Please ask in the comments if you want a more detailed explanation of some software components!

Download Picurls Website Source Code

All the scripts in a single .zip:
Download link: picurls.com full source code
Downloaded: 1219 times

The source code is released under GNU General Public License.

If you use the source and create your own picurls-like website you must link back to my (this) blog http://www.catonmat.net and you must link back to http://picurls.com!

The .zip archive contains several subdirectories:

  • cache - directory where Smarty keeps cached pages.
  • db - directory where the SQLite database is kept. I included a sample database with 90 pictures - 10 pictures from each of the sites picurls.com takes contents from (digg, reddit, delicious, flickr, stumbleupon, simpy, furl, wired and boing boing).
  • locks - directory where scripts hold their lockfiles to ensure single copy of scraper/thumbnail generator scripts are running at any given time
  • scraper - website data-miner/scraper program (see part one of this article for more information).
  • scripts - scripts which call scraper, insert data in the database and generate thumbnails.
  • templates - HTML templates for Smarty.
  • templates_c - directory where Smarty keeps compiled templates.
  • www - main website directory, containing all the PHP scripts, CSS, images and thumbnails (around 90 thumbnails for each item in the sample database).

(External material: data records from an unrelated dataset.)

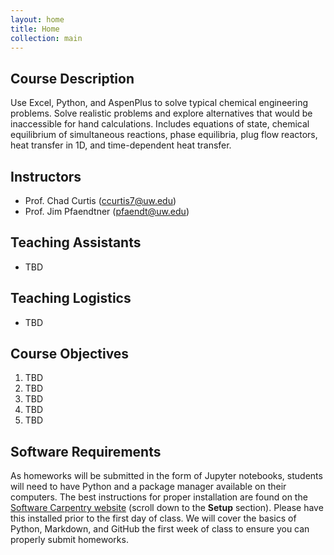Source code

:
 ```yaml
---
layout: home
title: Home
collection: main
---
```


## Course Description

Use Excel, Python, and AspenPlus to solve typical chemical engineering problems. Solve realistic problems and explore alternatives that would be inaccessible for hand calculations. Includes equations of state, chemical equilibrium of simultaneous reactions, phase equilibria, plug flow reactors, heat transfer in 1D, and time-dependent heat transfer.

## Instructors

- Prof. Chad Curtis (ccurtis7@uw.edu)
- Prof. Jim Pfaendtner (pfaendt@uw.edu)

## Teaching Assistants

- TBD

## Teaching Logistics

- TBD

## Course Objectives

1. TBD
2. TBD
3. TBD
4. TBD
5. TBD

## Software Requirements

As homeworks will be submitted in the form of Jupyter notebooks, students will need to have Python and a package manager available on their computers. The best instructions for proper installation are found on the [Software Carpentry website](https://uwescience.github.io/2019-01-15-uw/) (scroll down to the **Setup** section). Please have this installed prior to the first day of class. We will cover the basics of Python, Markdown, and GitHub the first week of class to ensure you can properly submit homeworks.



<div class="home">

</div>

To get your own picurls website running, you will have to configure config.php file in www directory where you need to specify full path to the sqlite database (in db directory). That's just the user interface, though. No new items will ever be retrieved from websites because you have to submit the scraper up. The instructions would take another article. If you want to try, though, look at cronjob.sh shell script in scripts directory. Running this script periodically will scrape websites for new posts which look like images posts and try to insert them in the database (you will have to change some constants in picurls_db_inserter.pl script). After this script has run, pic_mover.pl script has to be run (also needs constants changed).